WORK ITEM
Please repeat, from the entries that follow, the lines from the one containing "physical SIM card." through the one containing "external telephone line." exactly, adding nothing.

---------- EXERCISE MATERIAL ----------

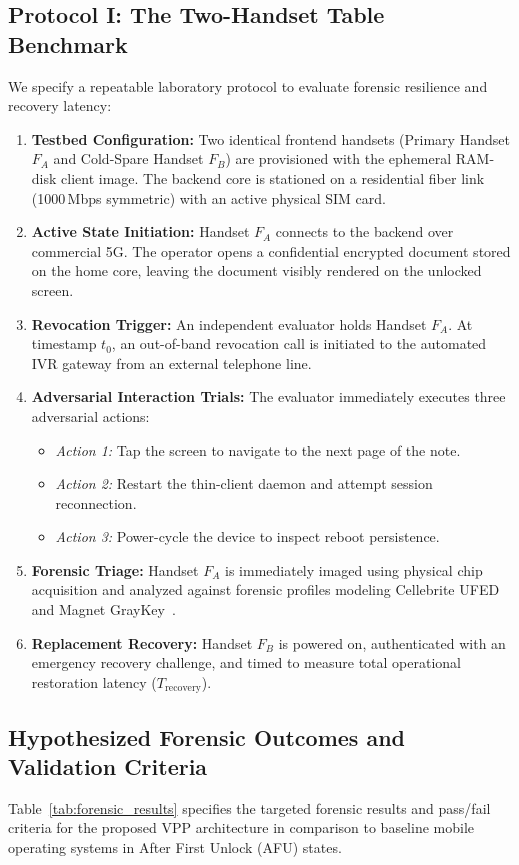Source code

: \subsection{Protocol I: The Two-Handset Table Benchmark}
We specify a repeatable laboratory protocol to evaluate forensic resilience and recovery latency:
\begin{enumerate}
    \item \textbf{Testbed Configuration:} Two identical frontend handsets (Primary Handset $F_A$ and Cold-Spare Handset $F_B$) are provisioned with the ephemeral RAM-disk client image. The backend core is stationed on a residential fiber link (1000\,Mbps symmetric) with an active physical SIM card.
    \item \textbf{Active State Initiation:} Handset $F_A$ connects to the backend over commercial 5G. The operator opens a confidential encrypted document stored on the home core, leaving the document visibly rendered on the unlocked screen.
    \item \textbf{Revocation Trigger:} An independent evaluator holds Handset $F_A$. At timestamp $t_0$, an out-of-band revocation call is initiated to the automated IVR gateway from an external telephone line.
    \item \textbf{Adversarial Interaction Trials:} The evaluator immediately executes three adversarial actions:
    \begin{itemize}
        \item \textit{Action 1:} Tap the screen to navigate to the next page of the note.
        \item \textit{Action 2:} Restart the thin-client daemon and attempt session reconnection.
        \item \textit{Action 3:} Power-cycle the device to inspect reboot persistence.
    \end{itemize}
    \item \textbf{Forensic Triage:} Handset $F_A$ is immediately imaged using physical chip acquisition and analyzed against forensic profiles modeling Cellebrite UFED and Magnet GrayKey~\cite{cellebrite2023whitepaper, graykey2023architecture}.
    \item \textbf{Replacement Recovery:} Handset $F_B$ is powered on, authenticated with an emergency recovery challenge, and timed to measure total operational restoration latency ($T_{\text{recovery}}$).
\end{enumerate}

\subsection{Hypothesized Forensic Outcomes and Validation Criteria}
Table~\ref{tab:forensic_results} specifies the targeted forensic results and pass/fail criteria for the proposed VPP architecture in comparison to baseline mobile operating systems in After First Unlock (AFU) states.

----------

REPLY TO THE TASK
    \item \textbf{Testbed Configuration:} Two identical frontend handsets (Primary Handset $F_A$ and Cold-Spare Handset $F_B$) are provisioned with the ephemeral RAM-disk client image. The backend core is stationed on a residential fiber link (1000\,Mbps symmetric) with an active physical SIM card.
    \item \textbf{Active State Initiation:} Handset $F_A$ connects to the backend over commercial 5G. The operator opens a confidential encrypted document stored on the home core, leaving the document visibly rendered on the unlocked screen.
    \item \textbf{Revocation Trigger:} An independent evaluator holds Handset $F_A$. At timestamp $t_0$, an out-of-band revocation call is initiated to the automated IVR gateway from an external telephone line.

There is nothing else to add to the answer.